*** Opening of SUPPLIED DATA ***

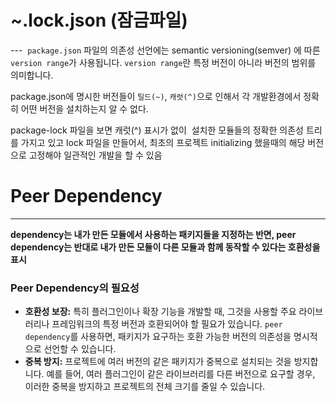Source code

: 

# ~.lock.json (잠금파일)
--- 
`package.json` 파일의 의존성 선언에는 semantic versioning(semver)  에 따른 
`version range`가 사용됩니다. `version range`란 특정 버전이 아니라 버전의 범위를 의미합니다.

package.json에 명시한 버전들이 `틸드(~)`, `캐럿(^)`으로 인해서 각 개발환경에서 정확히 어떤 버전을 설치하는지 알 수 없다.

package-lock 파일을 보면 캐럿(^) 표시가 없이  설치한 모듈들의 정확한 의존성 트리를 가지고 있고
 lock 파일을 만들어서, 최초의 프로젝트 initializing 했을때의 해당 버전으로 고정해야 일관적인 개발을 할 수 있음





# Peer Dependency
---
**dependency는 내가 만든 모듈에서 사용하는 패키지들을 지정하는 반면, peer dependency는 반대로 내가 만든 모듈이 다른 모듈과 함께 동작할 수 있다는 호환성을 표시**

### Peer Dependency의 필요성

- **호환성 보장:** 특히 플러그인이나 확장 기능을 개발할 때, 그것을 사용할 주요 라이브러리나 프레임워크의 특정 버전과 호환되어야 할 필요가 있습니다. `peer dependency`를 사용하면, 패키지가 요구하는 호환 가능한 버전의 의존성을 명시적으로 선언할 수 있습니다.
- **중복 방지:** 프로젝트에 여러 버전의 같은 패키지가 중복으로 설치되는 것을 방지합니다. 예를 들어, 여러 플러그인이 같은 라이브러리를 다른 버전으로 요구할 경우, 이러한 중복을 방지하고 프로젝트의 전체 크기를 줄일 수 있습니다.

*** Close of SUPPLIED DATA ***

Please reproduce the lines from the line with "버전의 범위를 의미합니다." to the line with "### Peer Dependency의 필요성", both ends included, exactly as they appear above.

▶ ANSWER TO THIS EXERCISE
`version range`가 사용됩니다. `version range`란 특정 버전이 아니라 버전의 범위를 의미합니다.

package.json에 명시한 버전들이 `틸드(~)`, `캐럿(^)`으로 인해서 각 개발환경에서 정확히 어떤 버전을 설치하는지 알 수 없다.

package-lock 파일을 보면 캐럿(^) 표시가 없이  설치한 모듈들의 정확한 의존성 트리를 가지고 있고
 lock 파일을 만들어서, 최초의 프로젝트 initializing 했을때의 해당 버전으로 고정해야 일관적인 개발을 할 수 있음





# Peer Dependency
---
**dependency는 내가 만든 모듈에서 사용하는 패키지들을 지정하는 반면, peer dependency는 반대로 내가 만든 모듈이 다른 모듈과 함께 동작할 수 있다는 호환성을 표시**

### Peer Dependency의 필요성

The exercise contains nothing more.